- **THE DATA**
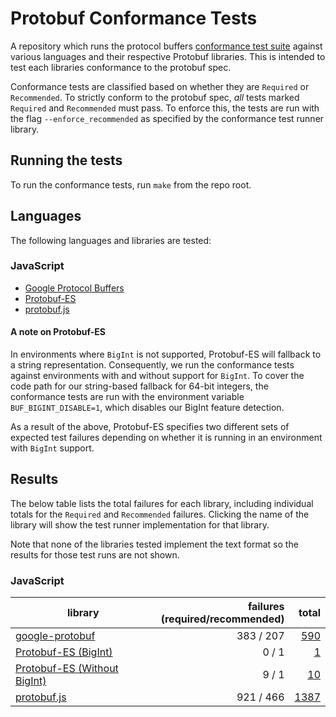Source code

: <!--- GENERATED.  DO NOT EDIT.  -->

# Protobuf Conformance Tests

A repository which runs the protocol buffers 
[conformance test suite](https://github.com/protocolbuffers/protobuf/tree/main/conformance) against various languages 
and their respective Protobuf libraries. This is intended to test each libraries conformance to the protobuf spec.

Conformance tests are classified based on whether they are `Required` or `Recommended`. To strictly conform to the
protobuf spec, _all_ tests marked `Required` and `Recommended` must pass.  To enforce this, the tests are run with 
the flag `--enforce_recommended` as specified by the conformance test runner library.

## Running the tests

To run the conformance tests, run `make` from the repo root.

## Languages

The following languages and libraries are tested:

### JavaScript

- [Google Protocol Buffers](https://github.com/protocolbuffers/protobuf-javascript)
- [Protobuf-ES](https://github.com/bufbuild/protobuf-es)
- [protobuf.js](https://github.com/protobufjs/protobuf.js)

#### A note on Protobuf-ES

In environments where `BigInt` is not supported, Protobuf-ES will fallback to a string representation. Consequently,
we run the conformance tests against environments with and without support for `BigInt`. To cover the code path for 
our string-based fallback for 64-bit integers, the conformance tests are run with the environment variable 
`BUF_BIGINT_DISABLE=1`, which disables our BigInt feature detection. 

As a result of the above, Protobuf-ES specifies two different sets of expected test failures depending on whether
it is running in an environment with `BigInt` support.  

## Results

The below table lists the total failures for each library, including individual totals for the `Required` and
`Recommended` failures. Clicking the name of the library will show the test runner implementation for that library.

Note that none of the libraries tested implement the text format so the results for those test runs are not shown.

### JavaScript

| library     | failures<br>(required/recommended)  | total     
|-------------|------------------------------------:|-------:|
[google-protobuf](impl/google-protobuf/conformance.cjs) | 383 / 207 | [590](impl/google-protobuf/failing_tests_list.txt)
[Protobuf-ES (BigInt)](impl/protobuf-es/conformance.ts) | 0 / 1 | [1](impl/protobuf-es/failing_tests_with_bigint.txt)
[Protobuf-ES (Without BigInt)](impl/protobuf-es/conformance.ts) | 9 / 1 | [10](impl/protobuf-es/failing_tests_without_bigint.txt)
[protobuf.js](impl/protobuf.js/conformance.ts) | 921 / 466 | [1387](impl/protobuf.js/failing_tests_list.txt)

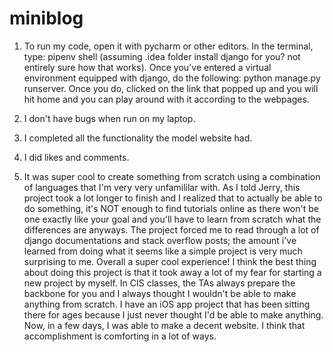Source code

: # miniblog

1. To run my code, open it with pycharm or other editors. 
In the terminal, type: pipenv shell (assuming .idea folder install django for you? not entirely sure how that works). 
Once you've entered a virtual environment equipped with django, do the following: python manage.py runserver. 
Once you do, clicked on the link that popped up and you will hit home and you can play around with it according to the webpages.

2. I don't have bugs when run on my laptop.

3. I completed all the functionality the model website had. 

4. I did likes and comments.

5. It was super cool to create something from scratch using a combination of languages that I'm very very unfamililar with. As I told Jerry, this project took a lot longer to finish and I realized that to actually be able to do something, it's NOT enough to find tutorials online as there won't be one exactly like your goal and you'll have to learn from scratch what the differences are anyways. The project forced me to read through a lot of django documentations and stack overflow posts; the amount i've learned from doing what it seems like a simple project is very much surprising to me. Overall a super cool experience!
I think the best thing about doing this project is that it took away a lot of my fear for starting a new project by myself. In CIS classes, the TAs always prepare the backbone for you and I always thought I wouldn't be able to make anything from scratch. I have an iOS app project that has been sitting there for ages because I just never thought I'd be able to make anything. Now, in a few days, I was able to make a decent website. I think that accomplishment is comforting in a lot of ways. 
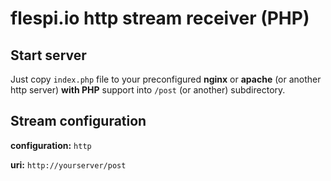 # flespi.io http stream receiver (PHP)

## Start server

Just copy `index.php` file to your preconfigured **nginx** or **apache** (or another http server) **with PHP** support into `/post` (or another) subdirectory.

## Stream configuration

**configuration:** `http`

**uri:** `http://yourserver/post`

- **TASK**
Show, from the listing above, every line holding the word "against".

- **RESPONSE TO THE EXERCISE**
[conformance test suite](https://github.com/protocolbuffers/protobuf/tree/main/conformance) against various languages 
we run the conformance tests against environments with and without support for `BigInt`. To cover the code path for 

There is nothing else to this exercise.